**Exercise details:** For this listing, reproduce the line with "--- real end-to-end", the line with "La fase si è", and the lines between, exactly as they stand. Leave out pictures and all other lines.

┌─ Data extracts

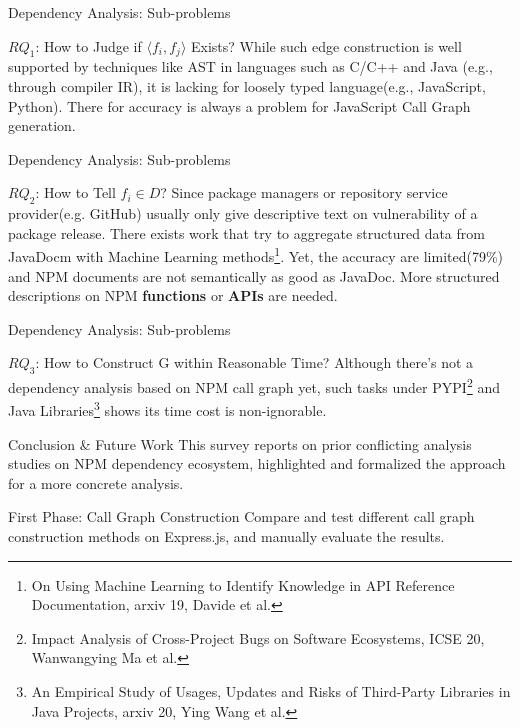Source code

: \documentclass{beamer}
\begin{document}
\begin{frame}{Dependency Analysis: Sub-problems}
\begin{block}{$RQ_1$: How to Judge if $\langle f_i, f_j\rangle$ Exists?}
While such edge construction is well supported by techniques like AST in languages such as C/C++ and Java (e.g., through compiler IR), it is lacking for loosely typed language(e.g., JavaScript, Python). There for accuracy is always a problem for JavaScript Call Graph generation.
\end{block}
\end{frame}

\begin{frame}{Dependency Analysis: Sub-problems}
\begin{block}{$RQ_2$: How to Tell $f_i \in D$?}
Since package managers or repository service provider(e.g. GitHub) usually only give descriptive text on vulnerability of a package release. There exists work that try to aggregate structured data from JavaDocm with Machine Learning methods\footnote{On Using Machine Learning to Identify Knowledge in API Reference Documentation, arxiv 19, Davide et al.}. Yet, the accuracy are limited(79\%) and NPM documents are not semantically as good as JavaDoc. More structured descriptions on NPM \textbf{functions} or \textbf{APIs} are needed.
\end{block}
\end{frame}

\begin{frame}{Dependency Analysis: Sub-problems}
\begin{block}{$RQ_3$: How to Construct G within Reasonable Time?}
Although there's not a dependency analysis based on NPM call graph yet, such tasks under PYPI\footnote{Impact Analysis of Cross-Project Bugs on Software Ecosystems, ICSE 20, Wanwangying Ma et al.} and Java Libraries\footnote{An Empirical Study of Usages, Updates and Risks of Third-Party Libraries in Java Projects, arxiv 20, Ying Wang et al.} shows its time cost is non-ignorable.
\end{block}
\end{frame}

\begin{frame}{Conclusion \& Future Work}
This survey reports on prior conflicting analysis studies on NPM dependency ecosystem, highlighted and formalized the approach for a more concrete analysis. 
\begin{block}{First Phase: Call Graph Construction}
Compare and test different call graph construction methods on Express.js, and manually evaluate the results.
\end{block}
\end{frame}
\end{document}
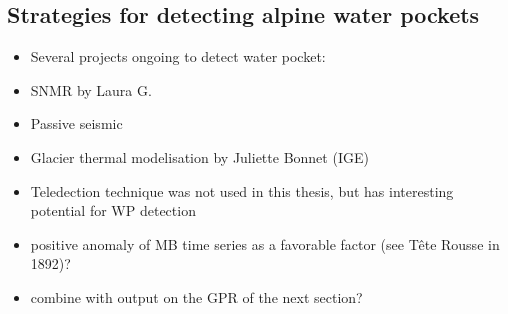 




\subsection{ Strategies for detecting alpine water pockets}

\begin{itemize}
    \item Several projects ongoing to detect water pocket:
    \item SNMR by Laura G.
    \item Passive seismic
    \item Glacier thermal modelisation by Juliette Bonnet (IGE)
    \item Teledection technique was not used in this thesis, but has interesting potential for WP detection
    \item positive anomaly of MB time series as a favorable factor (see Tête Rousse in 1892)?
    \item combine with output on the GPR of the next section?
\end{itemize}



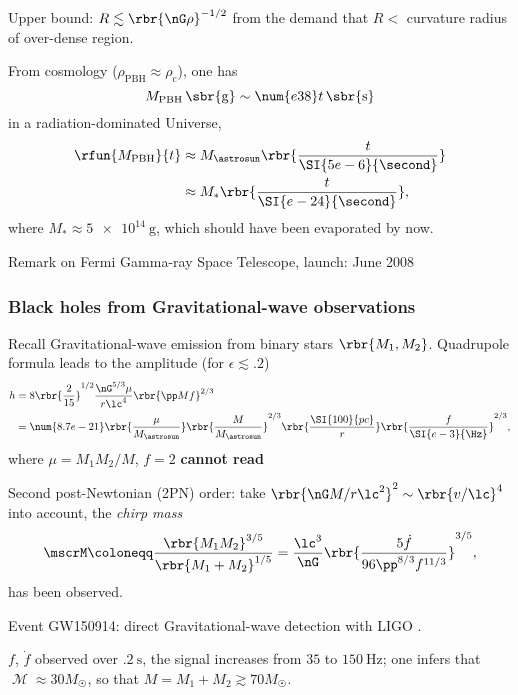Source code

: Upper bound: $R \lesssim \rbr{\nG \rho}^{-1/2}$ from the demand that $R < $ 
curvature radius of over-dense region.

From cosmology ($\rho_\text{PBH} \approx \rho_\text{c}$), one has
\begin{equation}
M_\text{PBH}\,\sbr{\mathrm{g}} \sim \num{e38}t\,\sbr{\mathrm{s}}
\end{equation}
in a radiation-dominated Universe,
\begin{align}
\rfun{M_\text{PBH}}{t}
&\approx M_\astrosun \rbr{\frac{t}{\SI{5e-6}{\second}}} \nonumber \\
&\approx M_* \rbr{\frac{t}{\SI{e-24}{\second}}},
\end{align}
where $M_* \approx \SI{5e14}{\gram}$, which should have been evaporated by now.

Remark on Fermi Gamma-ray Space Telescope, launch: June 2008

\subsubsection{Black holes from Gravitational-wave observations}
Recall Gravitational-wave emission from binary stars $\rbr{M_1, M_2}$. 
Quadrupole formula leads to the amplitude (for $\epsilon \lesssim \num{.2}$)
\begin{align}
h &= 8\rbr{\frac{2}{15}}^{1/2} \frac{\nG^{5/3}\mu}{r\lc^4} \rbr{\pp M f}^{2/3}
\nonumber \\
&= \num{8.7e-21} \rbr{\frac{\mu}{M_\astrosun}} \rbr{\frac{M}{M_\astrosun}}^{2/3}
\rbr{\frac{\SI{100}{pc}}{r}} \rbr{\frac{f}{\SI{e-3}{\Hz}}}^{2/3},
\end{align}
where $\mu = M_1 M_2/M$, $f = 2$ \textbf{cannot read}

Second post-Newtonian (2PN) order: take $\rbr{\nG M/r\lc^2}^2 \sim 
\rbr{v/\lc}^4$
into account, the \emph{chirp mass}
\begin{equation}
\mscrM\coloneqq\frac{\rbr{M_1 M_2}^{3/5}}{\rbr{M_1 + M_2}^{1/5}}
= \frac{\lc^3}{\nG}\rbr{\frac{5\dot{f}}{96\pp^{8/3}f^{11/3}}}^{3/5},
\end{equation}
has been observed.

Event GW150914: direct Gravitational-wave detection with LIGO 
\cite{PhysRevLett.116.061102}.

$f$, $\dot{f}$ observed over $\SI{.2}{\second}$, the signal increases from 
$\num{35}$ to $\SI{150}{\Hz}$; one infers that $\mscrM \approx 30 M_\astrosun$, 
so that $M = M_1 + M_2 \gtrsim 70 M_\astrosun$.

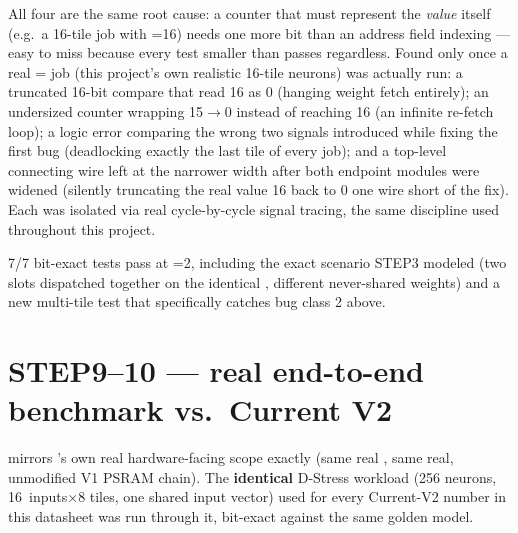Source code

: \begin{fnwarn}
All four are the same root cause: a counter that must represent the
\emph{value}  itself (e.g.\ a 16-tile job with
=16) needs one more bit than an address field
indexing  --- easy to miss because every test
smaller than  passes regardless. Found only once a
real = job (this project's own
realistic 16-tile neurons) was actually run: a truncated 16-bit
compare that read 16 as 0 (hanging weight fetch entirely); an
undersized counter wrapping 15$\to$0 instead of reaching 16 (an
infinite re-fetch loop); a logic error comparing the wrong two signals
introduced while fixing the first bug (deadlocking exactly the last
tile of every job); and a top-level connecting wire left at the
narrower width after both endpoint modules were widened (silently
truncating the real value 16 back to 0 one wire short of the fix).
Each was isolated via real cycle-by-cycle signal tracing, the same
discipline used throughout this project.
\end{fnwarn}

7/7 bit-exact tests pass at =2, including the exact
scenario STEP3 modeled (two slots dispatched together on the identical
, different never-shared weights) and a new
multi-tile test that specifically catches bug class 2 above.

\section{STEP9--10 --- real end-to-end benchmark vs.\ Current V2}
\label{sec:nmscompare}
 mirrors
's own real hardware-facing scope
exactly (same real , same real,
unmodified V1 PSRAM chain). The \textbf{identical} D-Stress workload
(256 neurons, 16~inputs$\times$8 tiles, one shared input vector) used
for every Current-V2 number in this datasheet was run through it,
bit-exact against the same golden model.

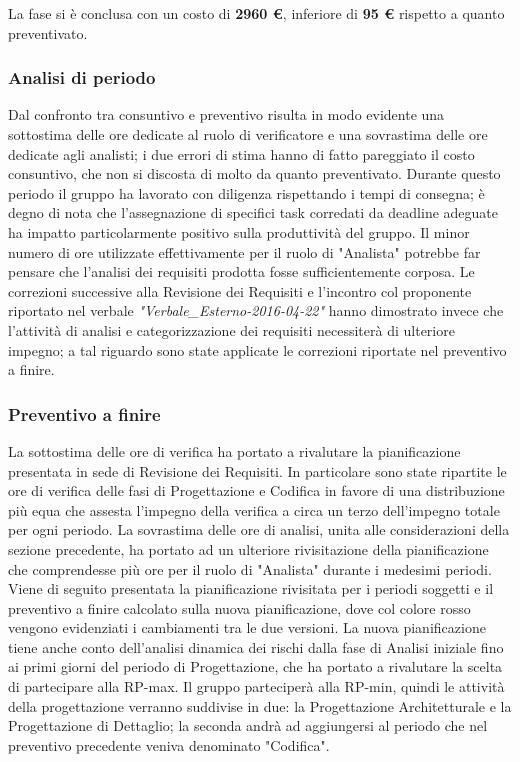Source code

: \documentclass[a4paper,11pt]{article}
\begin{document}
	La fase si è conclusa con un costo di \textbf{2960 \euro}, inferiore di \textbf{95 \euro} rispetto a quanto preventivato.
	
	\subsubsection{Analisi di periodo}
	Dal confronto tra consuntivo e preventivo risulta in modo evidente una sottostima delle ore dedicate al ruolo di verificatore e una sovrastima delle ore dedicate agli analisti; i due errori di stima hanno di fatto pareggiato il costo consuntivo, che non si discosta di molto da quanto preventivato. Durante questo periodo il gruppo ha lavorato con diligenza rispettando i tempi di consegna; è degno di nota che l'assegnazione di specifici task corredati da deadline adeguate ha impatto particolarmente positivo sulla produttività del gruppo. \newline
	Il minor numero di ore utilizzate effettivamente per il ruolo di "Analista" potrebbe far pensare che l'analisi dei requisiti prodotta fosse sufficientemente corposa. Le correzioni successive alla Revisione dei Requisiti e l'incontro col proponente riportato nel verbale \emph{"Verbale\_Esterno-2016-04-22"} hanno dimostrato invece che l'attività di analisi e categorizzazione dei requisiti necessiterà di ulteriore impegno; a tal riguardo sono state applicate le correzioni riportate nel preventivo a finire.
	\subsubsection{Preventivo a finire}
	\label{Preventivo a finire}
	La sottostima delle ore di verifica ha portato a rivalutare la pianificazione presentata in sede di Revisione dei Requisiti. In particolare sono state ripartite le ore di verifica delle fasi di Progettazione e Codifica in favore di una distribuzione più equa che assesta l'impegno della verifica a circa un terzo dell'impegno totale per ogni periodo. La sovrastima delle ore di analisi, unita alle considerazioni della sezione precedente, ha portato ad un ulteriore rivisitazione della pianificazione che comprendesse più ore per il ruolo di "Analista" durante i medesimi periodi.
	Viene di seguito presentata la pianificazione rivisitata per i periodi soggetti e il preventivo a finire calcolato sulla nuova pianificazione, dove col colore rosso vengono evidenziati i cambiamenti tra le due versioni. La nuova pianificazione tiene anche conto dell'analisi dinamica dei rischi dalla fase di Analisi iniziale fino ai primi giorni del periodo di Progettazione, che ha portato a rivalutare la scelta di partecipare alla RP-max. Il gruppo parteciperà alla RP-min, quindi le attività della progettazione verranno suddivise in due: la Progettazione Architetturale e la Progettazione di Dettaglio; la seconda andrà ad aggiungersi al periodo che nel preventivo precedente veniva denominato "Codifica".
	
\end{document}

└─

**Reply:**
\section{STEP9--10 --- real end-to-end benchmark vs.\ Current V2}
\label{sec:nmscompare}
 mirrors
's own real hardware-facing scope
exactly (same real , same real,
unmodified V1 PSRAM chain). The \textbf{identical} D-Stress workload
(256 neurons, 16~inputs$\times$8 tiles, one shared input vector) used
for every Current-V2 number in this datasheet was run through it,
bit-exact against the same golden model.

Source code

: \documentclass[a4paper,11pt]{article}
\begin{document}
	La fase si è conclusa con un costo di \textbf{2960 \euro}, inferiore di \textbf{95 \euro} rispetto a quanto preventivato.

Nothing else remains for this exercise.